Task to carry out: Every line from the opening of the records to the line with "(v,t) ==> $\rho$, $\phi$" should be restated exactly, with both ends included and the pictures left out.

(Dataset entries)

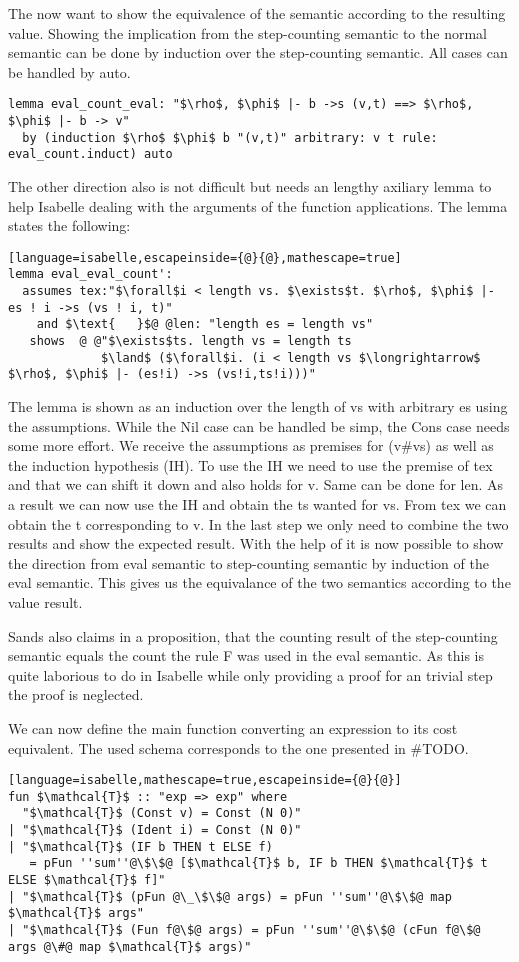 The now want to show the equivalence of the semantic according to the resulting value. Showing the implication from the step-counting semantic to the normal semantic can be done by induction over the step-counting semantic. All cases can be handled by auto.
\begin{lstlisting}[language=isabelle,mathescape=true]
  lemma eval_count_eval: "$\rho$, $\phi$ |- b ->s (v,t) ==> $\rho$, $\phi$ |- b -> v"
  by (induction $\rho$ $\phi$ b "(v,t)" arbitrary: v t rule: eval_count.induct) auto
\end{lstlisting}

The other direction also is not difficult but needs an lengthy axiliary lemma to help Isabelle dealing with the arguments of the function applications. The lemma states the following:
\begin{lstlisting}[language=isabelle,escapeinside={@}{@},mathescape=true]
lemma eval_eval_count':
  assumes tex:"$\forall$i < length vs. $\exists$t. $\rho$, $\phi$ |- es ! i ->s (vs ! i, t)"
    and $\text{   }$@ @len: "length es = length vs"
   shows  @ @"$\exists$ts. length vs = length ts
             $\land$ ($\forall$i. (i < length vs $\longrightarrow$ $\rho$, $\phi$ |- (es!i) ->s (vs!i,ts!i)))"
\end{lstlisting}

The lemma is shown as an induction over the length of vs with arbitrary es using the assumptions.
While the Nil case can be handled be simp, the Cons case needs some more effort.
We receive the assumptions as premises for (v\#vs) as well as the induction hypothesis (IH).
To use the IH we need to use the premise of tex and that we can shift it down and also holds for v. Same can be done for len.
As a result we can now use the IH and obtain the ts wanted for vs.
From tex we can obtain the t corresponding to v.
In the last step we only need to combine the two results and show the expected result. With the help of it is now possible to show the direction from eval semantic to step-counting semantic by induction of the eval semantic. This gives us the equivalance of the two semantics according to the value result.

Sands also claims in a proposition, that the counting result of the step-counting semantic equals the count the rule F was used in the eval semantic.
As this is quite laborious to do in Isabelle while only providing a proof for an trivial step the proof is neglected.

We can now define the main function converting an expression to its cost equivalent. The used schema corresponds to the one presented in \#TODO.
\begin{lstlisting}[language=isabelle,mathescape=true,escapeinside={@}{@}]
fun $\mathcal{T}$ :: "exp => exp" where
  "$\mathcal{T}$ (Const v) = Const (N 0)"
| "$\mathcal{T}$ (Ident i) = Const (N 0)"
| "$\mathcal{T}$ (IF b THEN t ELSE f)
   = pFun ''sum''@\$\$@ [$\mathcal{T}$ b, IF b THEN $\mathcal{T}$ t ELSE $\mathcal{T}$ f]"
| "$\mathcal{T}$ (pFun @\_\$\$@ args) = pFun ''sum''@\$\$@ map $\mathcal{T}$ args"
| "$\mathcal{T}$ (Fun f@\$@ args) = pFun ''sum''@\$\$@ (cFun f@\$@ args @\#@ map $\mathcal{T}$ args)"
\end{lstlisting}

Expected answer:
 The now want to show the equivalence of the semantic according to the resulting value. Showing the implication from the step-counting semantic to the normal semantic can be done by induction over the step-counting semantic. All cases can be handled by auto.
\begin{lstlisting}[language=isabelle,mathescape=true]
  lemma eval_count_eval: "$\rho$, $\phi$ |- b ->s (v,t) ==> $\rho$, $\phi$ |- b -> v"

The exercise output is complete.